I tuned in to catch Lyall Cameron at Aberdeen and, to be fair, came away more worried than reassured. He showed a couple of tidy moments on the ball but the bigger picture was a midfielder who seemed to switch off defensively once the press was broken. That habit cost Aberdeen a bit of control late on and left me wondering what the loan is actually doing for him.
What I saw on the night
There were signs of the player we know — comfortable on the ball, a neat pass or two and the sort of movement that can unlock a tired defence. But those flashes were overshadowed by a recurring problem: when the opposition moved past the first press he wasn’t instinctively tracking back or filling the spaces that protect the full-backs. You could see it in a half-hearted attempt to block a late cross; to be blunt, that kind of effort can change games, and it nearly did on this occasion.
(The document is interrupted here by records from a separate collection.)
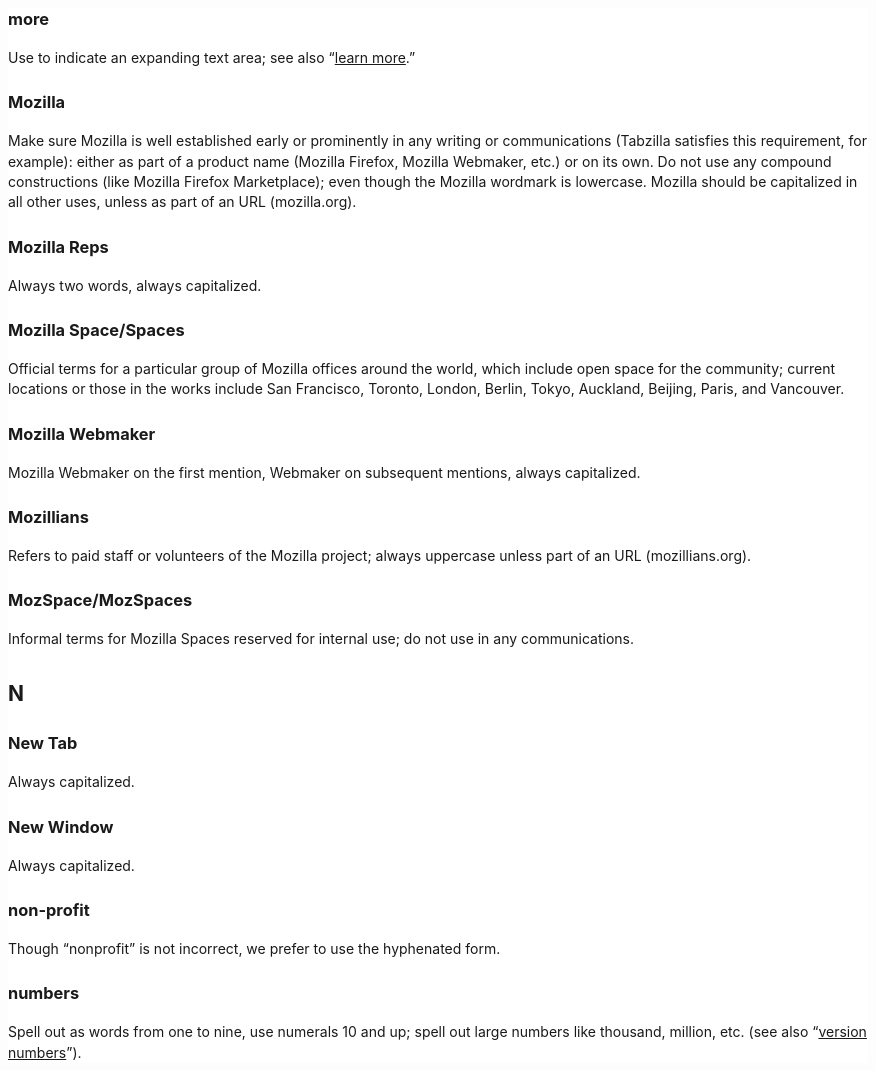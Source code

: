   <h3>more</h3>
  <p>
    Use to indicate an expanding text area; see also “<a href="#learn-more">learn more</a>.”
  </p>
  <h3>Mozilla</h3>
  <p>
    Make sure Mozilla is well established early or prominently in any writing or communications (Tabzilla satisfies this requirement, for example): either as part of a product name (Mozilla Firefox, Mozilla Webmaker, etc.) or on its own. Do not use any compound constructions (like Mozilla Firefox Marketplace); even though the Mozilla wordmark is lowercase. Mozilla should be capitalized in all other uses, unless as part of an URL (mozilla.org).
  </p>
  <h3>Mozilla Reps</h3>
  <p>
    Always two words, always capitalized.
  </p>
  <h3>Mozilla Space/Spaces</h3>
  <p>
    Official terms for a particular group of Mozilla offices around the world, which include open space for the community; current locations or those in the works include San Francisco, Toronto, London, Berlin, Tokyo, Auckland, Beijing, Paris, and Vancouver.
  </p>
  <h3>Mozilla Webmaker</h3>
  <p>
    Mozilla Webmaker on the first mention, Webmaker on subsequent mentions, always capitalized.
  </p>
  <h3>Mozillians</h3>
  <p>
    Refers to paid staff or volunteers of the Mozilla project; always uppercase unless part of an URL (mozillians.org).
  </p>
  <h3>MozSpace/MozSpaces</h3>
  <p>
    Informal terms for Mozilla Spaces reserved for internal use; do not use in any communications.
  </p>
  </dl>
</section>

<section>
  <h2 id="n">N</h2>
  <h3>New Tab</h3>
  <p>
    Always capitalized.
  </p>
  <h3>New Window</h3>
  <p>
    Always capitalized.
  </p>
  <h3>non-profit</h3>
  <p>
    Though “nonprofit” is not incorrect, we prefer to use the hyphenated form.
  </p>
  <h3>numbers</h3>
  <p>
    Spell out as words from one to nine, use numerals 10 and up; spell out large numbers like thousand, million, etc. (see also “<a href="#version-numbers">version numbers</a>”).
  </p>
</section>
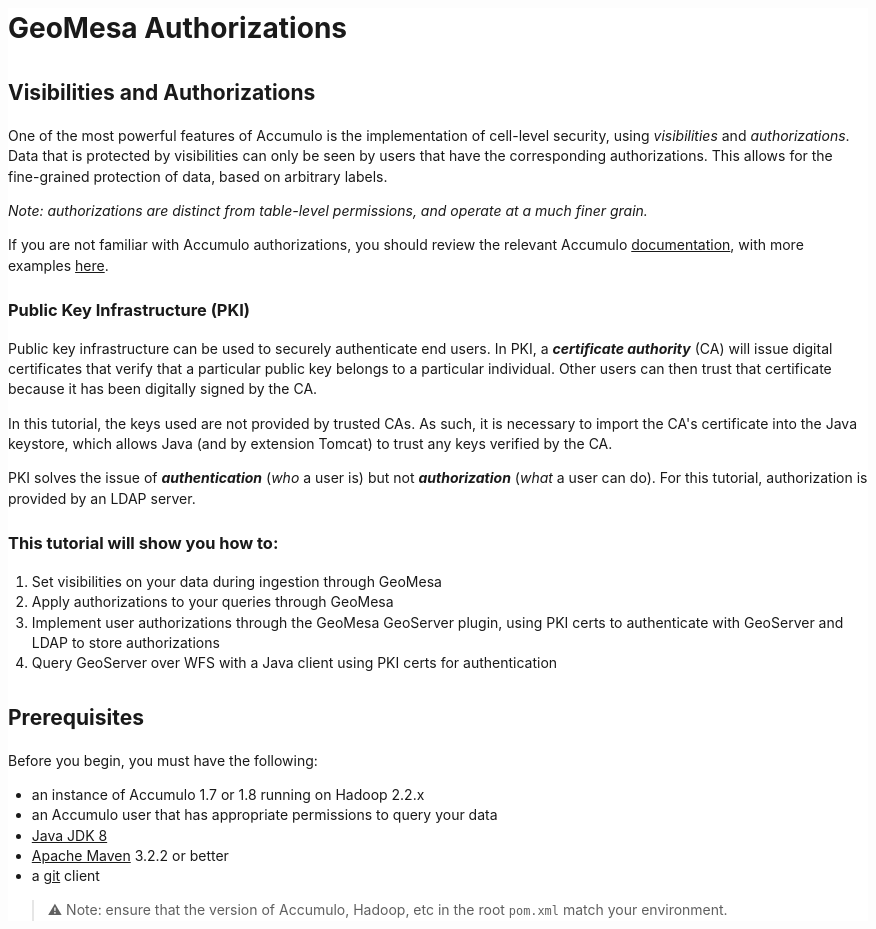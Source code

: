 # GeoMesa Authorizations

## Visibilities and Authorizations

One of the most powerful features of Accumulo is the implementation of cell-level security, using
*_visibilities_* and *_authorizations_*. Data that is protected by visibilities can only be seen
by users that have the corresponding authorizations. This allows for the fine-grained protection of
data, based on arbitrary labels.

*Note: authorizations are distinct from table-level permissions, and operate at a much finer grain.*

If you are not familiar with Accumulo authorizations, you should review the relevant Accumulo
[documentation](http://accumulo.apache.org/1.6/accumulo_user_manual.html#_security), with more
examples [here](http://accumulo.apache.org/1.6/examples/visibility.html).

### Public Key Infrastructure (PKI)

Public key infrastructure can be used to securely authenticate end users. In PKI, a **_certificate
authority_** (CA) will issue digital certificates that verify that a particular public key belongs to a
particular individual. Other users can then trust that certificate because it has been digitally
signed by the CA.

In this tutorial, the keys used are not provided by trusted CAs. As such, it is necessary to import
the CA's certificate into the Java keystore, which allows Java (and by extension Tomcat) to trust
any keys verified by the CA.

PKI solves the issue of **_authentication_** (*who* a user is) but not **_authorization_** (*what* a
user can do). For this tutorial, authorization is provided by an LDAP server.

### This tutorial will show you how to:

1. Set visibilities on your data during ingestion through GeoMesa
2. Apply authorizations to your queries through GeoMesa
3. Implement user authorizations through the GeoMesa GeoServer plugin, using PKI certs to
authenticate with GeoServer and LDAP to store authorizations
4. Query GeoServer over WFS with a Java client using PKI certs for authentication

## Prerequisites

Before you begin, you must have the following:

* an instance of Accumulo 1.7 or 1.8 running on Hadoop 2.2.x
* an Accumulo user that has appropriate permissions to query your data
* [Java JDK 8](http://www.oracle.com/technetwork/java/javase/downloads/index.html)
* [Apache Maven](http://maven.apache.org/) 3.2.2 or better
* a [git](http://git-scm.com/) client

> :warning: Note: ensure that the version of Accumulo, Hadoop, etc in the root `pom.xml` match your environment.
Why defensive work matters
It’s not about turning Cameron into a destroyer. Midfielders these days have to be willing to do the dirty work — cover shifts, close passing lanes, make simple blocks. Managers expect shape and willingness as much as creativity. If you’re a player leaning on technique but shy of the graft when the press breaks, you’ll quickly become a spectator instead of a solution. You can see why he struggled for minutes before the loan if that pattern is consistent.
What this loan might mean
Loans are for minutes and development, but watching him there raises questions. The pitch was awful and that always affects technical players, so I’m not writing his loan off entirely. Still, the lack of defensive bite and the impression that he wasn’t fully engaged are issues Rangers would want solved before bringing him back into the fold. I’ve heard little since he left, which isn’t a great sign, but I’m open to being proved wrong — and I hope he uses the rest of the loan to tighten up the off-ball side of his game.